The last session on the last Monday of the school year is bound to be a highly charged occasion. The boys in Year 6 are about to leave the familiar, protected environment of a well-run primary school, with its emphasis on support for children with emotional or social problems, and transfer to the rough and tumble of a secondary. Some are clearly avoiding facing the fact.

The school hall is transformed into a Boyz 2 Men environment, with swirls of corrugated cardboard softening the lines of the walls and life-size self-portraits of the boys pegged up on a washing line. The principles of the programme are displayed as notices: “In Boyz 2 Men we Listen to each other, Respect each other, Keep hands and feet to ourselves, Respect equipment, Enjoy ourselves.” There are nine adults in the room and the rules state that they must all take part on an equal social footing to the boys.

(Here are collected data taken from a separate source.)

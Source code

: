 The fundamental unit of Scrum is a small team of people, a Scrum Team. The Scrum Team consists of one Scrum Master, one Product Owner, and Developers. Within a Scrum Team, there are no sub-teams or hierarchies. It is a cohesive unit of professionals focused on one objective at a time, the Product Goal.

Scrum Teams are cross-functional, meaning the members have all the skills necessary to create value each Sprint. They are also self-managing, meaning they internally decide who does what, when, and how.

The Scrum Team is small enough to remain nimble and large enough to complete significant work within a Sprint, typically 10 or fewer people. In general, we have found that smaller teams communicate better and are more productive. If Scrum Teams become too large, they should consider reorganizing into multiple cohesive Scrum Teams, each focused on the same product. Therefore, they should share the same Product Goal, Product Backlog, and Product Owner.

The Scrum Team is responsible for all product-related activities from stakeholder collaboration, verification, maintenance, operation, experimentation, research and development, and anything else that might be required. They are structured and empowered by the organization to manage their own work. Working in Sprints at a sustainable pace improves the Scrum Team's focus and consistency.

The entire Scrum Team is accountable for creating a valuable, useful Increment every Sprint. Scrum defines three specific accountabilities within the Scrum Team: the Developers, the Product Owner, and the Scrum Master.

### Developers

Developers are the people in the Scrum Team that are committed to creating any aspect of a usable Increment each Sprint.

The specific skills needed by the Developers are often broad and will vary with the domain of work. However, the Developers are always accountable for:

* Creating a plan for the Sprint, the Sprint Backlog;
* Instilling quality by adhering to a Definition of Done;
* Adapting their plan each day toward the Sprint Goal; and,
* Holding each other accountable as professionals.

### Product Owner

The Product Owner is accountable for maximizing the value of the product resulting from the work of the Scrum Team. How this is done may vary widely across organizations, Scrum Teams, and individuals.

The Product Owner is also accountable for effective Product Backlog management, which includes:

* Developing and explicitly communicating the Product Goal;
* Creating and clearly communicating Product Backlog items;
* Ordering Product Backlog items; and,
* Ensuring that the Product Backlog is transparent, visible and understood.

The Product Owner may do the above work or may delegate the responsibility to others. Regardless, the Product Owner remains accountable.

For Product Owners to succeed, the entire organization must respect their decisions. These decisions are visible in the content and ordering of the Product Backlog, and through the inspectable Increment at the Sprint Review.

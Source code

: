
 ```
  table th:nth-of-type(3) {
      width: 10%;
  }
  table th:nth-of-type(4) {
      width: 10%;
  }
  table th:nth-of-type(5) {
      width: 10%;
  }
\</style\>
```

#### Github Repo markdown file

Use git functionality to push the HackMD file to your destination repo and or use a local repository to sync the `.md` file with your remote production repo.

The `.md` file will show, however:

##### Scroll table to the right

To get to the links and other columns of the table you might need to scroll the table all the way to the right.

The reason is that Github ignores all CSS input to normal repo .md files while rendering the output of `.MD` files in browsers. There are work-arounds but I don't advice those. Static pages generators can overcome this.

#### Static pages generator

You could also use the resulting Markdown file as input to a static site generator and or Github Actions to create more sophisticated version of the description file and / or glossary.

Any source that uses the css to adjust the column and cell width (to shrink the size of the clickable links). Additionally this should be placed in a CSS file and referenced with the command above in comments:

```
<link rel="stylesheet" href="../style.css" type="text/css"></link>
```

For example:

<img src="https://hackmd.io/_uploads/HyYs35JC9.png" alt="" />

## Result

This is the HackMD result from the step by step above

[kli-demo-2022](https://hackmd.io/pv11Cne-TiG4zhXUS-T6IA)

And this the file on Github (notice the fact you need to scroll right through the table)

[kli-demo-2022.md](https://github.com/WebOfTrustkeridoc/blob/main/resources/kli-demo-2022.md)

A small seat with cushions in one of the cardboard bays is the chill-out zone where an individual can go to compose himself. Near the door an orange cloth is spread on the floor. This, and the bowl of stones placed on it, have ritual significance. The group of children and adults sit around the cloth, draw the shapes of their hands and think about something magical they would like to happen in 10 years’ time. A stone is chosen and, as each person receives it, he names a colour and describes a hope or ambition - to be an artist, to bring about world peace.

After some breathing exercises led by Peter, the boys take their places in a circle, each with a drum, and follow African-Caribbean rhythms set by Stickman. This is enjoyable, both disciplined and free: two of the boys are congratulated on playing solos within the overall framework.

Then, a white glove turns a hand into a puppet, an alter ego, and the boys allow it to speak for them: “If I’m sad I play the drums to be happy,” says one. At this point, it is difficult to see a problem with any of the participants: they seem quiet, polite and willing.

Stresses and strains begin to show in the afternoon. Peter would like them to be able to “articulate what they have done over a year’s work”, but there is no desire to acknowledge an ending. There are tears, hysterical giggles, noise and restlessness. One boy needs to chill out; another is warned about rudeness.

Masks made earlier in the year allowed boys to speak freely in character about feelings, even to be aggressive safely. One had said, memorably, “I’m going to punish pain”.

They had discussed stereotypes - the King, the Warrior, the Wise Man - and then made puppets and invented a story based on them (now made into an excellent animated film - each boy will be given a copy to keep.) At the end of our session, each member of the group shares what they have learnt. For one, the masks and puppets are important. Another says he has learned to stay calm. One announces simply, sadly, “Today is the last day.”

The project will go on next term. Peter and Stickman are discussing strategies with Elms staff for including what they have learnt in ordinary lessons. Informally, the effects are clear. There is no magic wand. Family or relationship troubles do not disappear, but many boys have experienced a sense of achievement and are regarded differently by others. They have performed in public and made a film, and one in particular has been recognised as having outstanding artistic gifts, previously obscured by his behaviour.

Far from this being seen as a means of dealing with “bad” boys, Elms girls want to know why they can’t have Girlz 2 Women sessions as well.